Op 8 december 2016 is er op de rekening van [naam 3] € 25.750,-- overgeschreven door [slachtoffer 2] . Vanaf de rekening van [naam 3] is binnen 24 uur na overmaking van dit bedrag nagenoeg het gehele bedrag ( € 25.600,--) afgeboekt. Bedragen van € 5000,-- en
€ 12.100,-- zijn overgemaakt naar het rekeningnummer van verdachte. Een bedrag van € 4000,-- is betaald bij [bedrijf 6] te Almelo. Uit een bijlage van het proces-verbaal van vordering verstrekking gebruikersgegevens blijkt dat vanaf het IP-adres van verdachtes woning op 8 en 9 december 2016 32 keer is ingelogd op de rekening van [naam 3] .
Alternatief scenario
Het door de verdediging geschetste alternatieve scenario dat verdachte – kort gezegd – meerdere auto’s heeft verkocht aan niet nader genoemde ‘jongens’ en aan [naam 3] en dat verdachte dacht dat de hiervoor genoemde geldbedragen die op zijn rekening werden gestort, betalingen voor deze auto’s door die jongens betroffen, schuift de rechtbank als ongeloofwaardig terzijde. Dit alternatieve scenario is op geen enkel punt nader onderbouwd en wordt evenmin ondersteund door enige verklaring of andere bewijsmiddelen in het dossier.

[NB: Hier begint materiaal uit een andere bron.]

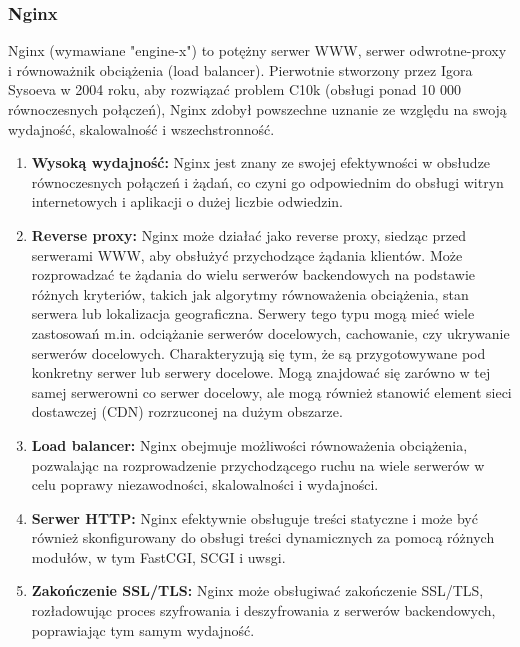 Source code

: \subsubsection{Nginx}
Nginx (wymawiane "engine-x") to potężny serwer WWW, serwer odwrotne-proxy i równoważnik obciążenia (load balancer). Pierwotnie stworzony przez Igora Sysoeva w 2004 roku, aby rozwiązać problem C10k (obsługi ponad 10 000 równoczesnych połączeń), Nginx zdobył powszechne uznanie ze względu na swoją wydajność, skalowalność i wszechstronność.
\\


\begin{enumerate}
\item {\bf Wysoką wydajność: }
Nginx jest znany ze swojej efektywności w obsłudze równoczesnych połączeń i żądań, co czyni go odpowiednim do obsługi witryn internetowych i aplikacji o dużej liczbie odwiedzin.

\item {\bf Reverse proxy:}
Nginx może działać jako reverse proxy, siedząc przed serwerami WWW, aby obsłużyć przychodzące żądania klientów. Może rozprowadzać te żądania do wielu serwerów backendowych na podstawie różnych kryteriów, takich jak algorytmy równoważenia obciążenia, stan serwera lub lokalizacja geograficzna.
Serwery tego typu mogą mieć wiele zastosowań m.in. odciążanie serwerów docelowych, cachowanie, czy ukrywanie serwerów docelowych. Charakteryzują się tym, że są przygotowywane pod konkretny serwer lub serwery docelowe. Mogą znajdować się zarówno w tej samej serwerowni co serwer docelowy, ale mogą również stanowić element sieci dostawczej (CDN) rozrzuconej na dużym obszarze. 

\item {\bf Load balancer: }
Nginx obejmuje możliwości równoważenia obciążenia, pozwalając na rozprowadzenie przychodzącego ruchu na wiele serwerów w celu poprawy niezawodności, skalowalności i wydajności.

\item {\bf Serwer HTTP:} 
Nginx efektywnie obsługuje treści statyczne i może być również skonfigurowany do obsługi treści dynamicznych za pomocą różnych modułów, w tym FastCGI, SCGI i uwsgi.

\item {\bf Zakończenie SSL/TLS:}
Nginx może obsługiwać zakończenie SSL/TLS, rozładowując proces szyfrowania i deszyfrowania z serwerów backendowych, poprawiając tym samym wydajność.


\end{enumerate}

Tegen dit geschetste scenario pleit bovendien het feit dat verdachte, direct nadat de betalingen op zijn rekening werden bijgeschreven, deze bedragen deels contant opnam en deels via pinbetalingen uitgaf. De verdachte heeft niet kunnen verklaren waarom de gestorte bedragen door de aangevers aan hem zijn overgemaakt en niet door de door hem gestelde onbekend gebleven kopers van niet nader genoemde auto’s. Evenmin kan verdachte niet verklaren hoe het kan dat zo vaak vanaf zijn IP-adres is ingelogd op de bankrekening van [naam 3] rond het moment van overboeking door [slachtoffer 2] naar die rekening. De rechtbank ziet daarnaast geen aanleiding om te twijfelen aan de juistheid van de verklaringen van aangevers en de verklaring van de op zitting gehoorde getuige [naam 3] .
Nu verdachte geen concrete feiten en omstandigheden heeft aangevoerd ter onderbouwing van het alternatieve scenario, wijst de rechtbank het (voorwaardelijke) verzoek van de verdediging om haar standpunt nader te onderbouwen af.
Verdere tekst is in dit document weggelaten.